Instinctively Schomberg looked at Ricardo, who only passed the tip of his tongue over his lips with an uncanny sort of gusto, but did not offer to begin.
“Well, perhaps it would be a rather long story,” Mr. Jones conceded after a short silence.
“I have no desire to hear it, I am sure,” said Schomberg. “This isn't Venezuela. You wouldn't get away from here like that. But all this is silly talk of the worst sort. Do you mean to say you would make deadly trouble for the sake of a few guilders that you and that other”—eyeing Ricardo suspiciously, as one would look at a strange animal—“gentleman can win of an evening? Isn't as if my customers were a lot of rich men with pockets full of cash. I wonder you take so much trouble and risk for so little money.”

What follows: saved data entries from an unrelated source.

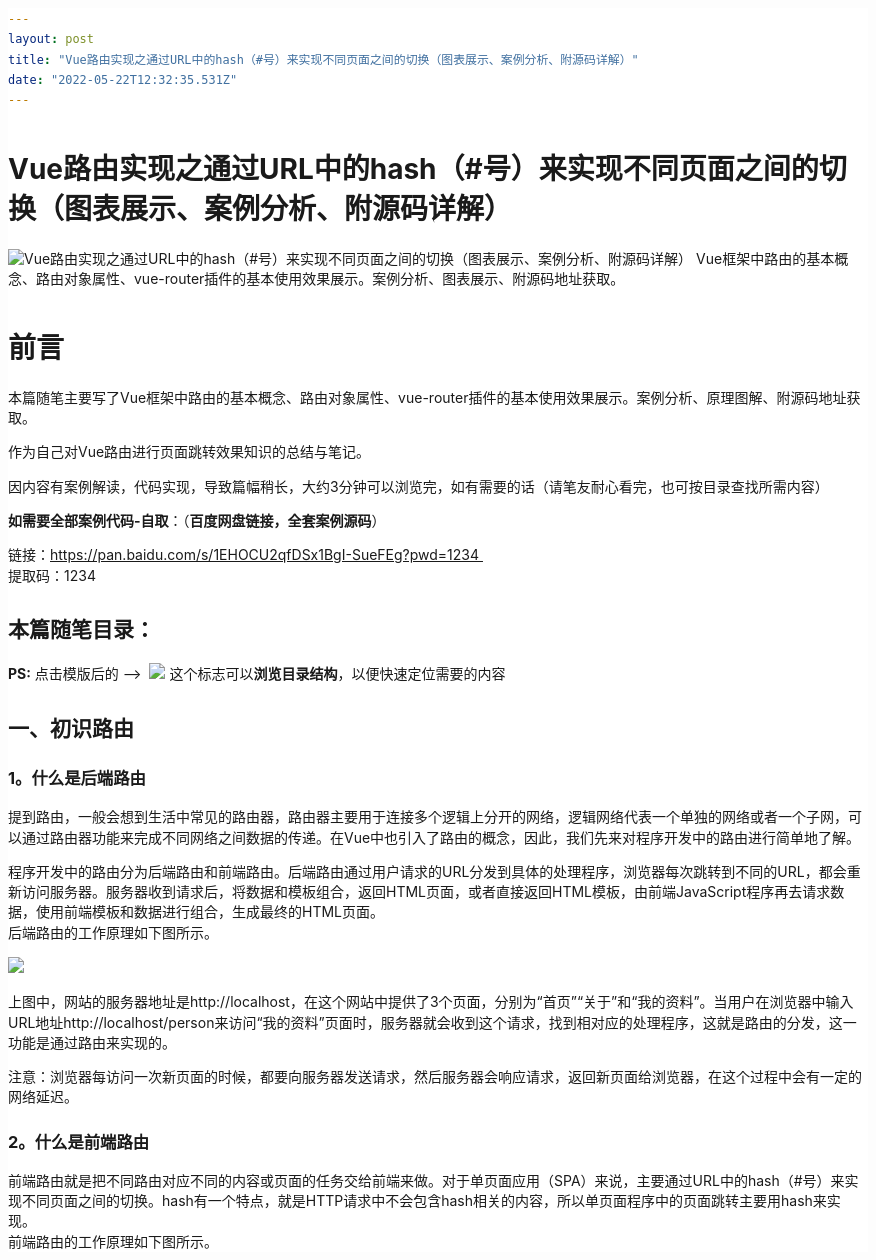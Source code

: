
 ```yaml
---
layout: post
title: "Vue路由实现之通过URL中的hash（#号）来实现不同页面之间的切换（图表展示、案例分析、附源码详解）"
date: "2022-05-22T12:32:35.531Z"
---
```

Vue路由实现之通过URL中的hash（#号）来实现不同页面之间的切换（图表展示、案例分析、附源码详解）
====================================================

![Vue路由实现之通过URL中的hash（#号）来实现不同页面之间的切换（图表展示、案例分析、附源码详解）](https://img2022.cnblogs.com/blog/2769248/202205/2769248-20220522182626897-759782004.png) Vue框架中路由的基本概念、路由对象属性、vue-router插件的基本使用效果展示。案例分析、图表展示、附源码地址获取。

前言
==

本篇随笔主要写了Vue框架中路由的基本概念、路由对象属性、vue-router插件的基本使用效果展示。案例分析、原理图解、附源码地址获取。

作为自己对Vue路由进行页面跳转效果知识的总结与笔记。

因内容有案例解读，代码实现，导致篇幅稍长，大约3分钟可以浏览完，如有需要的话（请笔友耐心看完，也可按目录查找所需内容）

**如需要全部案例代码-自取**：（**百度网盘链接，全套案例源码**）

链接：https://pan.baidu.com/s/1EHOCU2qfDSx1BgI-SueFEg?pwd=1234   
提取码：1234

本篇随笔目录：
-------

**PS:** 点击模版后的 -->  ![](https://img2022.cnblogs.com/blog/2769248/202204/2769248-20220425112700959-1771289591.png) 这个标志可以**浏览目录结构**，以便快速定位需要的内容

一、初识路由
------

### 1。什么是后端路由

提到路由，一般会想到生活中常见的路由器，路由器主要用于连接多个逻辑上分开的网络，逻辑网络代表一个单独的网络或者一个子网，可以通过路由器功能来完成不同网络之间数据的传递。在Vue中也引入了路由的概念，因此，我们先来对程序开发中的路由进行简单地了解。

程序开发中的路由分为后端路由和前端路由。后端路由通过用户请求的URL分发到具体的处理程序，浏览器每次跳转到不同的URL，都会重新访问服务器。服务器收到请求后，将数据和模板组合，返回HTML页面，或者直接返回HTML模板，由前端JavaScript程序再去请求数据，使用前端模板和数据进行组合，生成最终的HTML页面。  
后端路由的工作原理如下图所示。

![](https://img2022.cnblogs.com/blog/2769248/202205/2769248-20220522164237996-122731785.png)

上图中，网站的服务器地址是http://localhost，在这个网站中提供了3个页面，分别为“首页”“关于”和“我的资料”。当用户在浏览器中输入URL地址http://localhost/person来访问“我的资料”页面时，服务器就会收到这个请求，找到相对应的处理程序，这就是路由的分发，这一功能是通过路由来实现的。

注意：浏览器每访问一次新页面的时候，都要向服务器发送请求，然后服务器会响应请求，返回新页面给浏览器，在这个过程中会有一定的网络延迟。

### 2。什么是前端路由

前端路由就是把不同路由对应不同的内容或页面的任务交给前端来做。对于单页面应用（SPA）来说，主要通过URL中的hash（#号）来实现不同页面之间的切换。hash有一个特点，就是HTTP请求中不会包含hash相关的内容，所以单页面程序中的页面跳转主要用hash来实现。  
前端路由的工作原理如下图所示。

Schomberg's argument was met by Mr. Jones's statement that one must do something to kill time. Killing time was not forbidden. For the rest, being in a communicative mood, Mr. Jones said languidly and in a voice indifferent, as if issuing from a tomb, that he depended on himself, as if the world were still one great, wild jungle without law. Martin was something like that, too—for reasons of his own.